The April 1993 issue of _Speculum_ devoted to feminist issues in medieval studies raises some interesting questions about the construction of masculinity. The article by Carol Clover, drawing on other research suggests that there was only a one sex model for the Middle Ages. The paradigm was the virulent male; thus children, impotent males, eunuchs, and women were classified as "other" being outside the model. Here frame of reference in Old Norse texts, but we can certaily extend her findings to OE and ME texts. Certainly part of the humor of the _Miller's Tale_ and the _Merchant's Tale_ may be defined along this dichotomy. Obviously too the Green Knight's comment to the "beardless boys" of Arthur's court seems to manifest this power of separation in _SGGK_. One could read much of the literature of the chivalric tradition in terms of the one sex model for the creation of masculinity as the world of knighthood is for the MIddle Ages one of the most obvious placesfor the contemplation of gender and power. If, however, knighthood by the late fourteenth century was in decline in reality and in literary imagination, then I suspect an anxiety about the construction of gender through the chivalric model may be equally problematized.

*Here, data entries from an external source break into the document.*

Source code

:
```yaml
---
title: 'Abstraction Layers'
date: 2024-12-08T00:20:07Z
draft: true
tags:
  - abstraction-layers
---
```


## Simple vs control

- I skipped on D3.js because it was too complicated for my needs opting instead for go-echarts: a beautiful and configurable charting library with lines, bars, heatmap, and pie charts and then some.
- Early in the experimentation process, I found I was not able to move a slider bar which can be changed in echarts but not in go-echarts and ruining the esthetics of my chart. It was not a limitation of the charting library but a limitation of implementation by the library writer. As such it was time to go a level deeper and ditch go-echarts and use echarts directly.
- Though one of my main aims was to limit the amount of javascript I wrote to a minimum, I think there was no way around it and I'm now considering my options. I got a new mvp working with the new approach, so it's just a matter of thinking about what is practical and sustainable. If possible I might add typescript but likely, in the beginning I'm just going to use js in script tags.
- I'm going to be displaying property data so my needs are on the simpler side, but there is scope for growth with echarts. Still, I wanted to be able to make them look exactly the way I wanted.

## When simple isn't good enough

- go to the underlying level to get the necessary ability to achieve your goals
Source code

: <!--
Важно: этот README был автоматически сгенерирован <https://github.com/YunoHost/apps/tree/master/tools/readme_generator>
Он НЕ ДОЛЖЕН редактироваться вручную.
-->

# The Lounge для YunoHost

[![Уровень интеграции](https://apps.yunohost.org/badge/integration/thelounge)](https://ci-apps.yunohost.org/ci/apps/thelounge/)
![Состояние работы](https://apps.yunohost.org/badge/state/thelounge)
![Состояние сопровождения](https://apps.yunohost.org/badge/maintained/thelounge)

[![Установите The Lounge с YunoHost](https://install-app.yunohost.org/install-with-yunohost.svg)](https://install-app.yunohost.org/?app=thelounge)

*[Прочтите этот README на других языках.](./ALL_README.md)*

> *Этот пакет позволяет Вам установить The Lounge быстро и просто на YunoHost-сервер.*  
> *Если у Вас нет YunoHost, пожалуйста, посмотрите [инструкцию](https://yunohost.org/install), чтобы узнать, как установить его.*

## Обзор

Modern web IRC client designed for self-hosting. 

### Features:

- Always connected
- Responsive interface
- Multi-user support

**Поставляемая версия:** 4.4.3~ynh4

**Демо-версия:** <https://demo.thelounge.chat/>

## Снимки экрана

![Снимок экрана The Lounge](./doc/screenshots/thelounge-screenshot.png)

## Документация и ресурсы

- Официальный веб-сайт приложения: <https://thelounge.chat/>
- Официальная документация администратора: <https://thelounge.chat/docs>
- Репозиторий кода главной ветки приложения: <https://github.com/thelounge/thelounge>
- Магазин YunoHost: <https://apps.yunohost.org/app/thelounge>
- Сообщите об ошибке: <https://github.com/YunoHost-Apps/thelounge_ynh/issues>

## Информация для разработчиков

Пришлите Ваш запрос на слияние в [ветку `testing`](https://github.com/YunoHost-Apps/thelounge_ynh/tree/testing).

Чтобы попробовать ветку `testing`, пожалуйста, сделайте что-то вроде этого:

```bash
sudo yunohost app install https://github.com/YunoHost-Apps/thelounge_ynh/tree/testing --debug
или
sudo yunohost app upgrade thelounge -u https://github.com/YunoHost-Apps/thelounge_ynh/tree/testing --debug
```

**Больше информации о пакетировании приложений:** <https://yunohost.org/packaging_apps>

Daniel Pigg Department of English University of Tennessee at Martin IVAD@UTMARTN.BITNET
Date: Tue, 2 Nov 93 15:20:54 PST
From: Elizabeth Rowe <er@lucid.com>
It might be more accurate to say that Carol Clover's paradigm was of two types of behavior, strong and weak, and that both males and females could be characterized according to either mode. However, "strong" behavior was _generally_ associated with males and "weak" behavior with females.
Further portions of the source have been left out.